LAS VEGAS — Three main issues were on the agenda and on providers' minds as HME stakeholders gathered at the Las Vegas Convention Center for Medtrade Spring, March 24-26: the 36-month oxygen cap, the 9.5 percent cut and the revived threat of competitive bidding.
Facing the reimbursement challenges is tough, some providers said, but they also said they plan to move their businesses forward — albeit in very different ways.
Cliff Woolard, president/CEO of Home Med-Equip in Concord, Calif., opened a retail location two years ago that is now in full swing, and he is planning more. "It's a great revenue source," Woolard said at the Las Vegas expo. But Woolard, who attended the show with his brother John and cousin Joel, both also involved in the family business, said the company began preparing for the reimbursement cuts several years ago.

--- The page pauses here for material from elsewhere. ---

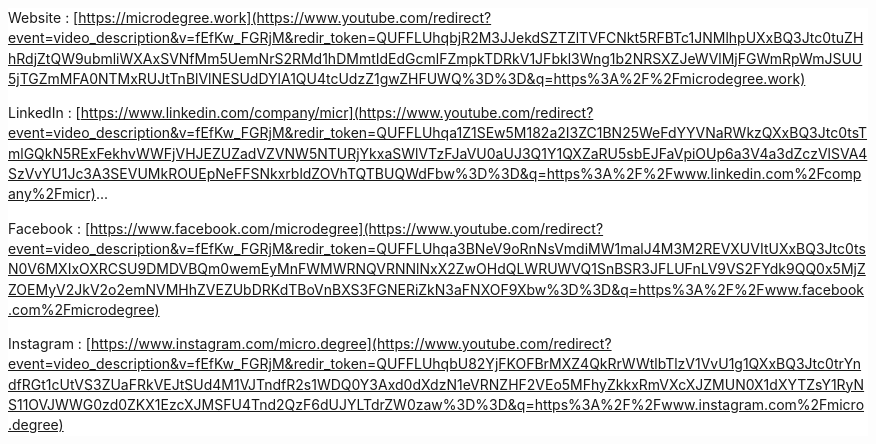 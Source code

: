 Website : [https://microdegree.work](https://www.youtube.com/redirect?event=video_description&v=fEfKw_FGRjM&redir_token=QUFFLUhqbjR2M3JJekdSZTZlTVFCNkt5RFBTc1JNMlhpUXxBQ3Jtc0tuZHhRdjZtQW9ubmliWXAxSVNfMm5UemNrS2RMd1hDMmtIdEdGcmlFZmpkTDRkV1JFbkl3Wng1b2NRSXZJeWVlMjFGWmRpWmJSUU5jTGZmMFA0NTMxRUJtTnBlVlNESUdDYlA1QU4tcUdzZ1gwZHFUWQ%3D%3D&q=https%3A%2F%2Fmicrodegree.work)

LinkedIn : [https://www.linkedin.com/company/micr](https://www.youtube.com/redirect?event=video_description&v=fEfKw_FGRjM&redir_token=QUFFLUhqa1Z1SEw5M182a2I3ZC1BN25WeFdYYVNaRWkzQXxBQ3Jtc0tsTmlGQkN5RExFekhvWWFjVHJEZUZadVZVNW5NTURjYkxaSWlVTzFJaVU0aUJ3Q1Y1QXZaRU5sbEJFaVpiOUp6a3V4a3dZczVlSVA4SzVvYU1Jc3A3SEVUMkROUEpNeFFSNkxrbldZOVhTQTBUQWdFbw%3D%3D&q=https%3A%2F%2Fwww.linkedin.com%2Fcompany%2Fmicr)...

Facebook : [https://www.facebook.com/microdegree](https://www.youtube.com/redirect?event=video_description&v=fEfKw_FGRjM&redir_token=QUFFLUhqa3BNeV9oRnNsVmdiMW1malJ4M3M2REVXUVItUXxBQ3Jtc0tsN0V6MXIxOXRCSU9DMDVBQm0wemEyMnFWMWRNQVRNNlNxX2ZwOHdQLWRUWVQ1SnBSR3JFLUFnLV9VS2FYdk9QQ0x5MjZZOEMyV2JkV2o2emNVMHhZVEZUbDRKdTBoVnBXS3FGNERiZkN3aFNXOF9Xbw%3D%3D&q=https%3A%2F%2Fwww.facebook.com%2Fmicrodegree)

Instagram : [https://www.instagram.com/micro.degree](https://www.youtube.com/redirect?event=video_description&v=fEfKw_FGRjM&redir_token=QUFFLUhqbU82YjFKOFBrMXZ4QkRrWWtlbTlzV1VvU1g1QXxBQ3Jtc0trYndfRGt1cUtVS3ZUaFRkVEJtSUd4M1VJTndfR2s1WDQ0Y3Axd0dXdzN1eVRNZHF2VEo5MFhyZkkxRmVXcXJZMUN0X1dXYTZsY1RyNS11OVJWWG0zd0ZKX1EzcXJMSFU4Tnd2QzF6dUJYLTdrZW0zaw%3D%3D&q=https%3A%2F%2Fwww.instagram.com%2Fmicro.degree)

"In 2004, we began to look at alternative oxygen systems from the standpoint of reducing delivery costs," he said. "At that point we were heavily leveraged in liquid oxygen. That was our predominant ambulatory oxygen system, so we began the process of evaluating different types of oxygen systems that were out there." The company settled on a home filling system, and "when the cap came along, it just proved we had made the right decision in going with the non-delivery method," Woolard said.
He has now converted 90 percent of the company's oxygen customers to non-delivery, "so we didn't take a huge hit," Woolard said. "The amount our company was impacted by the cap was less than 10 percent."
Even so, he said, "it's tough to lose 10 percent of your revenue at the start of the year plus take a 9.5 percent cut plus have the Medicare deductibles. January might possibly have been one of the worst cash flow months in the history of the business, but we made it through and here we are getting ready to start April."
That's the good news, Woolard said. The bad news is "there are still other issues related to the cap," the biggest being how to maintain service to patients who move. And if the cap should be cut further — to 18 months or under — "we probably cannot be in the oxygen business. It's just that simple," Woolard said, although he noted the company has diversified its income through other DME and enteral business.
Laura Hafford of Texas DME in Cleburne, Texas, related what some might call a drastic approach in dealing with both the oxygen cap and competitive bidding.
Hafford's company bid in Round One but didn't win. "When we saw how all that played out, we decided then we were going to streamline our company and focus on the things we do the best," said Hafford, explaining the company now concentrates on complex rehab and non-Medicare disposable supply. "Oxygen wasn't something we wanted to continue in making our company leaner," she said, pointing to the possibility of a Round One rebid.
The company is now in the process of downsizing, from three locations to one and from 40 employees to 18. "If you have an efficiently run company there is a lot of opportunity for growth," Hafford said, "but if you are not run efficiently, you can't grow."
For his company to absorb the 9.5 percent cut, complex rehab provider Tim Pederson, CEO of WestMed Rehab in Rapid City, South Dakota, turned that lemon into lemonade.
"Maybe this won't be the popular thing to say, but the 9.5 percent cut made us a better business," Pederson said. "It forced us to do things that we wanted to do in the past to maximize efficiency but we didn't want to go through the pain [to do]. Now that we've done those things, we are a much better business."
As an example, WestMed enacted purchasing formularies for complex rehab and products. "In each product and accessory code we have one or two options for our clinicians to use to fill orders, whereas in the past they could choose anything they wanted," Pederson said. "Because we simplified that, limiting the variables by limiting choice has streamlined our entire order intake process and our fulfillment process.
"Now," he continued, "our patient service representatives have fewer balls to juggle when they are creating a chart for these individuals. My clinicians can spec out a product, put it on a formulary sheet printout, mark the proper boxes, put the patient's name on there and then turn it over to customer service and let them input all the orders. Before, my well-paid clinicians were doing administrative drudgery work instead of being productive in what they do. So [the cut] actually made us a better business and a much more effective provider of complex rehab."
The formulary initiative has been so successful, in fact, that Pederson said he may do the same thing to streamline his company's respiratory and prosthetics sectors.
Still others are looking to get into the HME business despite the industry's circumstances.
Jeff Parenteau, owner of Sunshine Senior Care in Denton, Md., was scoping out both Medtrade Spring's educational sessions and the variety of products on the show floor. "We're already providing in-home care, from companion care through end-of-life. We're in a very rural area, and many of our clients are asking us for equipment and supplies and we just end up sending them somewhere else," Parenteau explained.
"Whenever there are changes in the industry, it may be a negative for people who have already been in the business for 20 years. But if you're just starting out, there may be opportunities there if you set yourself up to work under the new conditions versus the old conditions."
Consultant Wallace Weeks of Weeks Group also noted an interest in the industry from "sophisticated money," or private equity investors, who were walking the show. "It bodes well for the industry. I think it means they recognize things can be done differently," Weeks said.
"From time to time, providers are probably going to have to adjust their business to new models that will come into this industry, but the world seems to recognize that the demand is not going away."